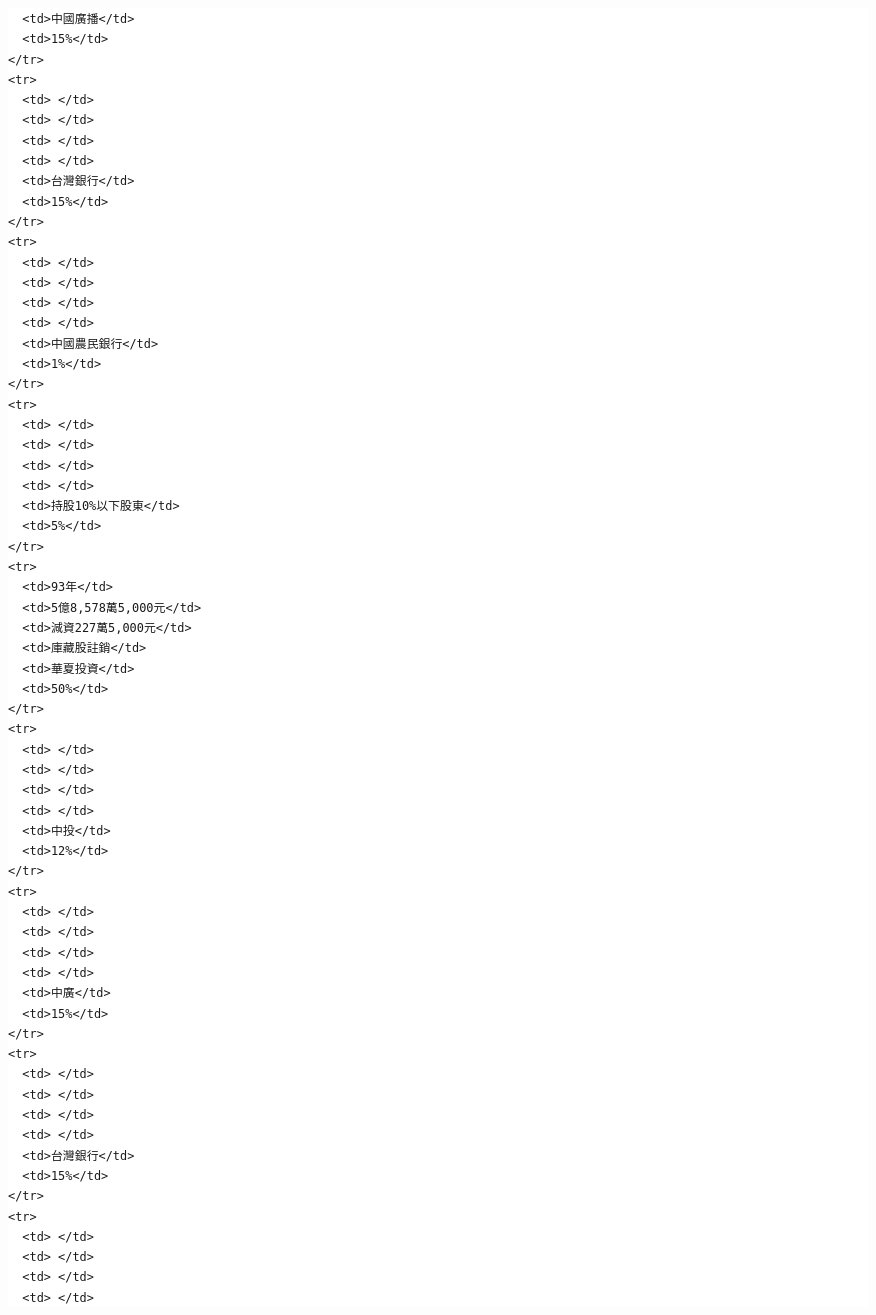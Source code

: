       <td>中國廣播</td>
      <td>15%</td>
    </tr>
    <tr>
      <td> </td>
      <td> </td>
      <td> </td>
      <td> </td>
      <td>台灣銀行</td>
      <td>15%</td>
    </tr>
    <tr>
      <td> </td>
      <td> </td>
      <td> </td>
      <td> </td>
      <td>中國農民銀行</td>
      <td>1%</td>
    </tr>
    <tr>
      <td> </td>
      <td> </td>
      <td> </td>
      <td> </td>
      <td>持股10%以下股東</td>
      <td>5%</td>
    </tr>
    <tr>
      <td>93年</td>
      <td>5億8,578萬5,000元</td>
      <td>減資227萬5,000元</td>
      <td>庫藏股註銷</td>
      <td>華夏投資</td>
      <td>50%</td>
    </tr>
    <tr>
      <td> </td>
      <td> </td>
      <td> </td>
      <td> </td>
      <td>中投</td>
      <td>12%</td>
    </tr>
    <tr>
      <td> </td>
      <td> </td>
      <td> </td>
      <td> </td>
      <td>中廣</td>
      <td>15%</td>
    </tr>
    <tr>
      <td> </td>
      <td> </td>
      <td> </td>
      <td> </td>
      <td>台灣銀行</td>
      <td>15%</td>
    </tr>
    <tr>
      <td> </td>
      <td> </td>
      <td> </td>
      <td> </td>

+-------+

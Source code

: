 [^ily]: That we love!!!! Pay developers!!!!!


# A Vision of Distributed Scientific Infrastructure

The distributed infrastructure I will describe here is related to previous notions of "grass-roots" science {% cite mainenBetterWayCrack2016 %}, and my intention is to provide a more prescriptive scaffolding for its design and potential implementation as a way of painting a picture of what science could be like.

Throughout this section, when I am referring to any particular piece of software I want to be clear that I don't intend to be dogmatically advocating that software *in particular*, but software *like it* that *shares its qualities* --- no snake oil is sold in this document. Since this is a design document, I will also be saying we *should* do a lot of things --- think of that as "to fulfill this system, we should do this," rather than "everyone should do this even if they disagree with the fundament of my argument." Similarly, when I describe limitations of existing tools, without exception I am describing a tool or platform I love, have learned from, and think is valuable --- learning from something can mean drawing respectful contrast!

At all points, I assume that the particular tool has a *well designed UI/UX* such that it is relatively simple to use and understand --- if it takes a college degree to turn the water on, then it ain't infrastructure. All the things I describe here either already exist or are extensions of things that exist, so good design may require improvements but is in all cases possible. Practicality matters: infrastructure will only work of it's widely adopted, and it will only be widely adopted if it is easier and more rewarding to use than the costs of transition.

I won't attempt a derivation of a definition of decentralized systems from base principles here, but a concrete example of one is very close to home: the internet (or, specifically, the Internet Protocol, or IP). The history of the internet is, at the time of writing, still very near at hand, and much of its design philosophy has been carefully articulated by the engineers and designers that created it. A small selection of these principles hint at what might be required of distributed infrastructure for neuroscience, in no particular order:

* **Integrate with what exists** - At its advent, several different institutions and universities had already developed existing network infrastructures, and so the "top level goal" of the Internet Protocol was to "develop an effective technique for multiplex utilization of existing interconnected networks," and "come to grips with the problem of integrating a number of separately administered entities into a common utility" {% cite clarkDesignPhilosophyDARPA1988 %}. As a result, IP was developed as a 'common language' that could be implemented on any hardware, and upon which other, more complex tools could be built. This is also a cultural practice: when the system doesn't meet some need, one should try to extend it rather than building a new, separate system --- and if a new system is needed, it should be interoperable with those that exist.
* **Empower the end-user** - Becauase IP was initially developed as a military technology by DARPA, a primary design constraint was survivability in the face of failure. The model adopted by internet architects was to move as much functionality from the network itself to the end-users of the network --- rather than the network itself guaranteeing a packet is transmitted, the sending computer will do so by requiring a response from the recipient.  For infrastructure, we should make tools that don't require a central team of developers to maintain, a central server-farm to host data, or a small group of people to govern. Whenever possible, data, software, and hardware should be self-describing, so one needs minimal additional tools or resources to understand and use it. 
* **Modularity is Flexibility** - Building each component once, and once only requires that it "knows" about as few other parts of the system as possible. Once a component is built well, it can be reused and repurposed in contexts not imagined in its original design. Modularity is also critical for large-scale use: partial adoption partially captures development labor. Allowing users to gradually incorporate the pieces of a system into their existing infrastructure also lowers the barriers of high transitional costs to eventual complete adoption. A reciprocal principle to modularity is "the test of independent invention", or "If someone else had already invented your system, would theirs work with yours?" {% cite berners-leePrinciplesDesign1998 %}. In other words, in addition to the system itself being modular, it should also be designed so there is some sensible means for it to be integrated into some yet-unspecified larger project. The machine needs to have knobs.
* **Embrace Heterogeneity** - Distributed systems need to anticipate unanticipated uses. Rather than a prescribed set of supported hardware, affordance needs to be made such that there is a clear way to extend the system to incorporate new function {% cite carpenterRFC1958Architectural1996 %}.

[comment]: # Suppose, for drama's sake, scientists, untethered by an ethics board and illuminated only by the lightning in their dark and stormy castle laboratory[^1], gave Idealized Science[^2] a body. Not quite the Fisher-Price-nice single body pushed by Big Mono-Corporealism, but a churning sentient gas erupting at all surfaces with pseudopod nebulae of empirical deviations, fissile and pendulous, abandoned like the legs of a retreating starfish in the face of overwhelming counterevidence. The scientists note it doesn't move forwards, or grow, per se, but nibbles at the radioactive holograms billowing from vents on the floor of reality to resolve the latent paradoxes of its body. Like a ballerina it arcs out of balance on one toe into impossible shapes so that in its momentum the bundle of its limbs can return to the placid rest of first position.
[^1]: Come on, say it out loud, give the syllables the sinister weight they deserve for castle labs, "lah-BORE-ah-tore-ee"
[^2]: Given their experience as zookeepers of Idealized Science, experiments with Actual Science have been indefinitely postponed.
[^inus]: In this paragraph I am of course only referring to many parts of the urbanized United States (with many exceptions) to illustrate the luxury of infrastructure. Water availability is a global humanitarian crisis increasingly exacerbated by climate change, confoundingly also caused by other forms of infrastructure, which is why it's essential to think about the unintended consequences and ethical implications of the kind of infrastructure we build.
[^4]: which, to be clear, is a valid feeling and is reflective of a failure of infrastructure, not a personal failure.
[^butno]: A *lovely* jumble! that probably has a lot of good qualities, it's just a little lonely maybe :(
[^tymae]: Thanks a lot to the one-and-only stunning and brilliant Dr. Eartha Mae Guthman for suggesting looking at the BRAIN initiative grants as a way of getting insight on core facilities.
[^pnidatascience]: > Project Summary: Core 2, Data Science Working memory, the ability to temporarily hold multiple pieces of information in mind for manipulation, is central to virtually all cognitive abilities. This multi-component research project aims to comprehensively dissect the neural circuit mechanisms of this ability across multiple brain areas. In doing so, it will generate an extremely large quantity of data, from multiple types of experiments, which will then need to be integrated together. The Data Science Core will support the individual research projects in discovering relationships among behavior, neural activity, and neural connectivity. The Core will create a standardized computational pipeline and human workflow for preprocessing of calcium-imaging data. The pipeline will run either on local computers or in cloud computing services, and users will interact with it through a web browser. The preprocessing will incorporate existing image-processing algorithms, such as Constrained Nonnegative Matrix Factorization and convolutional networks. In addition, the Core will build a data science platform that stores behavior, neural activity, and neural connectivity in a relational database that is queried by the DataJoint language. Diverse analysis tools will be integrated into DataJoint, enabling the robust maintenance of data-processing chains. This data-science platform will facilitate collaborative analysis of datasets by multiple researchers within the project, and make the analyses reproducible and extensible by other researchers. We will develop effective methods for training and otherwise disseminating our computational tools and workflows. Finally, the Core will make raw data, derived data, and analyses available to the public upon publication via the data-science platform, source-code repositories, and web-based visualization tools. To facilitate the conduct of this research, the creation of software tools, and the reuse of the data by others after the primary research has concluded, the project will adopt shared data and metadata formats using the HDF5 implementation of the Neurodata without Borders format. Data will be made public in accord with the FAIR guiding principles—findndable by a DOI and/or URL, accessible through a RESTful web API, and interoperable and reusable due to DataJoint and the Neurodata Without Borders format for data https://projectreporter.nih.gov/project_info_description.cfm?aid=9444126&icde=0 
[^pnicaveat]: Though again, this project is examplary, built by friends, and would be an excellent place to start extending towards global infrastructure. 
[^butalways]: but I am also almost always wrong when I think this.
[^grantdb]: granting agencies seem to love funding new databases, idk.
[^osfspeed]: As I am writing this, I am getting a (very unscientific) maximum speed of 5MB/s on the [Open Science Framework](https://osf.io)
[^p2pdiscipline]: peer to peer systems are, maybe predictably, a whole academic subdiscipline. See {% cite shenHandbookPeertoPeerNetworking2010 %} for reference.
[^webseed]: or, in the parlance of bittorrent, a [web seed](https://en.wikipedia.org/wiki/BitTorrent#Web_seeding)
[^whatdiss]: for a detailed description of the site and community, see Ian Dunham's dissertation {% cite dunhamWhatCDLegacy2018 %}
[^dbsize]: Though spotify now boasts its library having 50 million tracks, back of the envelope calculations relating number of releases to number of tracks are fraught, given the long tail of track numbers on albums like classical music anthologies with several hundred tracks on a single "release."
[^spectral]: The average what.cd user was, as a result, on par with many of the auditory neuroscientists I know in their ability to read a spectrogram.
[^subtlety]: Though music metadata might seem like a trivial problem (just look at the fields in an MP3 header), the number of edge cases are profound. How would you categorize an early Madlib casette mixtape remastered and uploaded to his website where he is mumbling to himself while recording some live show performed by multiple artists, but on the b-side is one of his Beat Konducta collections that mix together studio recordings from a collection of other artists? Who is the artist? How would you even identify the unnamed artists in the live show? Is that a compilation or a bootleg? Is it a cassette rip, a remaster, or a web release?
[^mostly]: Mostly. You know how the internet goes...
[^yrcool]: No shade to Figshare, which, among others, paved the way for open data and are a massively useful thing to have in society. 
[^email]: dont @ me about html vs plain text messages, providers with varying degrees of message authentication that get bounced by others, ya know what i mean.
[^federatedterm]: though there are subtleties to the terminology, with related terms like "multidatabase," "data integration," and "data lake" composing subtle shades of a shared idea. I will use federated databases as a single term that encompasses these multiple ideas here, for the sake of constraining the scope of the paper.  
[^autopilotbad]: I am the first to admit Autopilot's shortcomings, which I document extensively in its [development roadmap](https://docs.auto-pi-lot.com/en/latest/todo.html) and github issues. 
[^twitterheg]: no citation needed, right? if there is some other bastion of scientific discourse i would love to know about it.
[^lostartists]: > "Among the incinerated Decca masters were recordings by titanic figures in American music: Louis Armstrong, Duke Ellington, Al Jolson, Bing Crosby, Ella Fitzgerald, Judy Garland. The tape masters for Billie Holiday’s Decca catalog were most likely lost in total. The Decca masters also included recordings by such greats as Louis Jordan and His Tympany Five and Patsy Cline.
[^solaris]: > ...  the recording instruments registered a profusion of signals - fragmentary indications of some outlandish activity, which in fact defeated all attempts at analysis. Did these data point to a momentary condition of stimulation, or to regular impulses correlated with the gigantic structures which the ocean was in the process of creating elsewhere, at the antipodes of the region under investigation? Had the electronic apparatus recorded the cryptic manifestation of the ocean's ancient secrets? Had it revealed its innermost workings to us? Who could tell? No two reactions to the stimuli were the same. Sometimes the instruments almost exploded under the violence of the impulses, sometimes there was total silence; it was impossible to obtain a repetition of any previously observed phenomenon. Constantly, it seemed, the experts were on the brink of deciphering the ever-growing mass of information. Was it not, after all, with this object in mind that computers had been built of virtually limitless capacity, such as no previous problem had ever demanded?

+-------+

• **DIRECTIONS FOR THIS TASK**
Of all the entries above, repeat only the lines from the line that has "[^inus]: In this" to the line that has "[^tymae]: Thanks a", both lines included, exactly.

• **ANSWER TO THE PROBLEM**
[^inus]: In this paragraph I am of course only referring to many parts of the urbanized United States (with many exceptions) to illustrate the luxury of infrastructure. Water availability is a global humanitarian crisis increasingly exacerbated by climate change, confoundingly also caused by other forms of infrastructure, which is why it's essential to think about the unintended consequences and ethical implications of the kind of infrastructure we build.
[^4]: which, to be clear, is a valid feeling and is reflective of a failure of infrastructure, not a personal failure.
[^butno]: A *lovely* jumble! that probably has a lot of good qualities, it's just a little lonely maybe :(
[^tymae]: Thanks a lot to the one-and-only stunning and brilliant Dr. Eartha Mae Guthman for suggesting looking at the BRAIN initiative grants as a way of getting insight on core facilities.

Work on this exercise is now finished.